1ウイルスの核酸とPCR
ウイルスは、遺伝情報である核酸(DNAまたはRNA)と、それを包むタンパク質の殻からなる。核酸の種類によりDNAウイルスとRNAウイルスに分けられる。PCR(ポリメラーゼ連鎖反応)は、DNAを人工的に増やして(増幅して)検出する原理・手法で、ウイルスの遺伝子を検出する検査に使われる。
ウイルスは、遺伝情報である核酸(DNAまたはRNA)と、それを包むタンパク質の殻(カプシド)などからできている、とても小さな病原体である。
ウイルスは、もっている核酸の種類によって、DNAをもつDNAウイルスと、RNAをもつRNAウイルスに大きく分けられる。
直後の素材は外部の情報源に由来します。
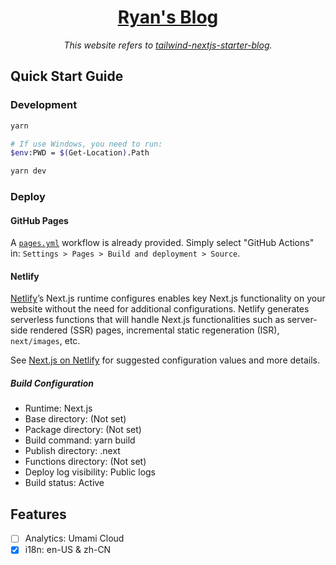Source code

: <h1 align='center'>
  <a href="https://ryanpromax.github.io">Ryan's Blog</a>
</h1>

<p align="center"><i>This website refers to <a href="https://github.com/timlrx/tailwind-nextjs-starter-blog">tailwind-nextjs-starter-blog</a>.</i></p>

## Quick Start Guide

### Development

```bash
yarn

# If use Windows, you need to run:
$env:PWD = $(Get-Location).Path

yarn dev
```

### Deploy

#### GitHub Pages

A [`pages.yml`](.github/workflows/pages.yml) workflow is already provided. Simply select "GitHub Actions" in: `Settings > Pages > Build and deployment > Source`.

#### Netlify

[Netlify](https://www.netlify.com/)’s Next.js runtime configures enables key Next.js functionality on your website without the need for additional configurations. Netlify generates serverless functions that will handle Next.js functionalities such as server-side rendered (SSR) pages, incremental static regeneration (ISR), `next/images`, etc.

See [Next.js on Netlify](https://docs.netlify.com/integrations/frameworks/next-js/overview/#next-js-runtime) for suggested configuration values and more details.

##### Build Configuration

- Runtime: Next.js
- Base directory: (Not set)
- Package directory: (Not set)
- Build command: yarn build
- Publish directory: .next
- Functions directory: (Not set)
- Deploy log visibility: Public logs
- Build status: Active

## Features

- [ ] Analytics: Umami Cloud
- [X] i18n: en-US & zh-CN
さらに、その核酸が一本鎖か二本鎖かによっても分類される。
ウイルスの検出には、PCR(ポリメラーゼ連鎖反応)がよく用いられる。
PCRは、目的のDNAを酵素(ポリメラーゼ)の働きで人工的に何度も複製して増やす(増幅する)原理またはその手法で、ごく少量のウイルス遺伝子も検出できる感度の高い検査である。
RNAウイルスの場合は、RNAをいったんDNAに変換してから増幅するRT-PCRが用いられる。